As I have mentioned before, I design book covers as a favor to a non-profit organization that sells books to stores in Africa, mainly Nigeria and Kenya from what I understand. The organization is based in Illinois but maintains a close relationship with the store owners and distributors in Africa, so I get plenty of input as to what kinds of imagery is popular there that might not be popular in the States and vice versa.
I learned, for example, that a in good of bit of Africa, wedding rings are not a recognized symbol of marriage. They are seen as a white man's invention, so when I design book covers for books on marriage, I have to use something like hearts instead of rings. And big, hairy, ugly spiders are admired. It's been an educational experience.

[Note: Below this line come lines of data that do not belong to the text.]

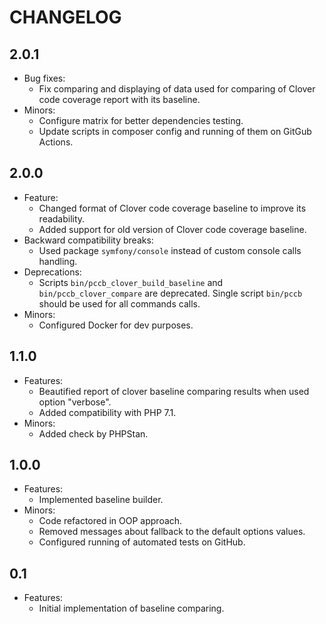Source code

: CHANGELOG
=========

2.0.1
-----
* Bug fixes:
  * Fix comparing and displaying of data used for comparing of Clover code coverage report with its baseline.
* Minors:
  * Configure matrix for better dependencies testing.
  * Update scripts in composer config and running of them on GitGub Actions. 

2.0.0
-----
* Feature:
  * Changed format of Clover code coverage baseline to improve its readability.
  * Added support for old version of Clover code coverage baseline.
* Backward compatibility breaks:
  * Used package `symfony/console` instead of custom console calls handling.
* Deprecations:
  * Scripts `bin/pccb_clover_build_baseline` and `bin/pccb_clover_compare` are deprecated.
    Single script `bin/pccb` should be used for all commands calls.
* Minors:
  * Configured Docker for dev purposes.

1.1.0
-----
* Features:
  * Beautified report of clover baseline comparing results when used option "verbose".
  * Added compatibility with PHP 7.1.
* Minors:
  * Added check by PHPStan.

1.0.0
-----
* Features:
  * Implemented baseline builder.
* Minors:
  * Code refactored in OOP approach.
  * Removed messages about fallback to the default options values.
  * Configured running of automated tests on GitHub. 

0.1
---
* Features:
  * Initial implementation of baseline comparing.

Several weeks ago, I asked my contact person in Illinois if she knew where I could get antique African trade beads similar to what my husband bought while in Nigeria a few years ago, and she set herself on the task. It turns out the founder of this organization was going to Nigeria soon, and he agreed to shop. He knew of a reputable dealer, and since these beads are inexpensive when you buy them at the source and not from an importer, we decided to barter—book covers for beads.
Just this week I received my package of beads, and I am overwhelmed. I was expecting a couple of strands, but I was given seven full strands of pre-colonial beads, and they are all beautiful. From what I understand, the term "pre-colonial," when used in Africa, refers to the colonization of Africa by the Europeans, so these beads date back to the late 1800s and very early 1900s.
I can't explain my fascination with these things. Maybe it's because the world where they were made is so foreign to me, so far removed from anything I have ever known. Maybe it's because the process of making these beads out of old glass ground into sand is hundreds of years old and has been passed down from generation to generation. Craftsman still make these beads using the same process, but this is no hobby. This is their livelihood.
Mostly, I use these beads to make earrings, and I have been asked to make a pair for one of the people responsible for sending me this mother load. It will take me days just to sort through all the options and choose the perfect combination of colors.